Die Hoffnungen sind groß: Nachdem der Iran seit fast einem Jahrzehnt vom Weltmarkt abgeschottet ist, könnten die strikten Wirtschaftssanktionen nach dem Atomabkommen mit dem Westen Anfang kommenden Jahres fallen. Bei den jüngsten Bilanzvorlagen wurde deutlich: Einige Manager deutscher Konzerne wittern große Chancen. Bei anderen überwiegt allerdings die Vorsicht. „Wir reden hier über 80 Millionen Menschen, die Energieversorgung benötigen, die natürlich auch Gesundheitsversorgung brauchen, die im Öl- und Gasgeschäft wieder auf die Beine kommen wollen“, sagte Siemens-Chef Joe Kaeser.

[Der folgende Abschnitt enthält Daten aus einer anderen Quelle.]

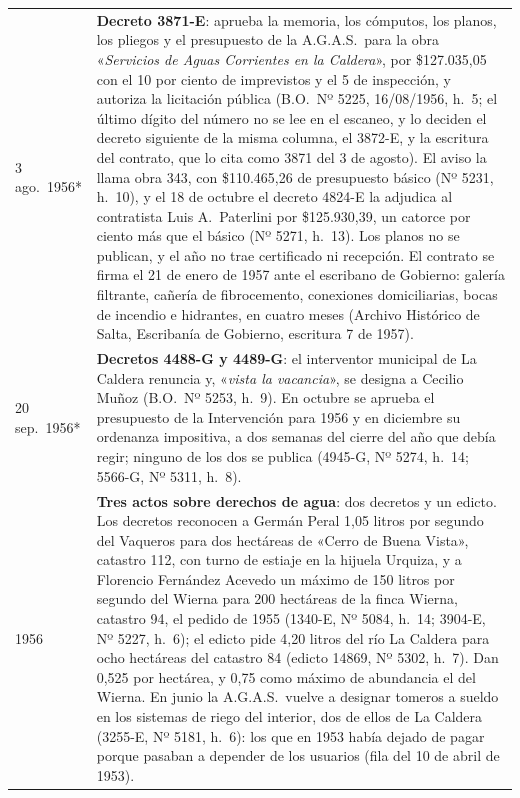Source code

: \begin{longtable}{@{}p{2.7cm}p{10.3cm}@{}}
3 ago.\ 1956* & \textbf{Decreto 3871-E}: aprueba la memoria, los cómputos, los planos, los pliegos y el presupuesto de la A.G.A.S.\ para la obra «\textit{Servicios de Aguas Corrientes en la Caldera}», por \$127.035,05 con el 10 por ciento de imprevistos y el 5 de inspección, y autoriza la licitación pública (B.O.\ Nº 5225, 16/08/1956, h.\ 5; el último dígito del número no se lee en el escaneo, y lo deciden el decreto siguiente de la misma columna, el 3872-E, y la escritura del contrato, que lo cita como 3871 del 3 de agosto). El aviso la llama obra 343, con \$110.465,26 de presupuesto básico (Nº 5231, h.\ 10), y el 18 de octubre el decreto 4824-E la adjudica al contratista Luis A.\ Paterlini por \$125.930,39, un catorce por ciento más que el básico (Nº 5271, h.\ 13). Los planos no se publican, y el año no trae certificado ni recepción. El contrato se firma el 21 de enero de 1957 ante el escribano de Gobierno: galería filtrante, cañería de fibrocemento, conexiones domiciliarias, bocas de incendio e hidrantes, en cuatro meses (Archivo Histórico de Salta, Escribanía de Gobierno, escritura 7 de 1957). \\
20 sep.\ 1956* & \textbf{Decretos 4488-G y 4489-G}: el interventor municipal de La Caldera renuncia y, «\textit{vista la vacancia}», se designa a Cecilio Muñoz (B.O.\ Nº 5253, h.\ 9). En octubre se aprueba el presupuesto de la Intervención para 1956 y en diciembre su ordenanza impositiva, a dos semanas del cierre del año que debía regir; ninguno de los dos se publica (4945-G, Nº 5274, h.\ 14; 5566-G, Nº 5311, h.\ 8). \\
1956 & \textbf{Tres actos sobre derechos de agua}: dos decretos y un edicto. Los decretos reconocen a Germán Peral 1,05 litros por segundo del Vaqueros para dos hectáreas de «Cerro de Buena Vista», catastro 112, con turno de estiaje en la hijuela Urquiza, y a Florencio Fernández Acevedo un máximo de 150 litros por segundo del Wierna para 200 hectáreas de la finca Wierna, catastro 94, el pedido de 1955 (1340-E, Nº 5084, h.\ 14; 3904-E, Nº 5227, h.\ 6); el edicto pide 4,20 litros del río La Caldera para ocho hectáreas del catastro 84 (edicto 14869, Nº 5302, h.\ 7). Dan 0,525 por hectárea, y 0,75 como máximo de abundancia el del Wierna. En junio la A.G.A.S.\ vuelve a designar tomeros a sueldo en los sistemas de riego del interior, dos de ellos de La Caldera (3255-E, Nº 5181, h.\ 6): los que en 1953 había dejado de pagar porque pasaban a depender de los usuarios (fila del 10 de abril de 1953). \\

\end{longtable}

Chancen habe der Elektrokonzern durchaus. Ab 2010 hatte Siemens keine neuen Aufträge aus dem Iran mehr angenommen – das Umsatzvolumen wurde damals auf rund eine halbe Milliarde Euro beziffert. Noch ist nicht alles in trockenen Tüchern, die Aussichten aber sind verlockend: Der Iran ist ein reiches Land, gemessen an der Kaufkraft lag die Wirtschaftsleistung 2014 hinter Spanien und der Türkei weltweit auf Rang 18. Das Land hat zudem laut US-Energieagentur die weltweit viertgrößten nachgewiesenen Erdölreserven. Die Erwartungen wachsen allerdings nicht in den Himmel: Vor den Sanktionen 2005 importierte der Iran Waren „Made in Germany“ im Wert von nur rund 4,4 Milliarden Euro.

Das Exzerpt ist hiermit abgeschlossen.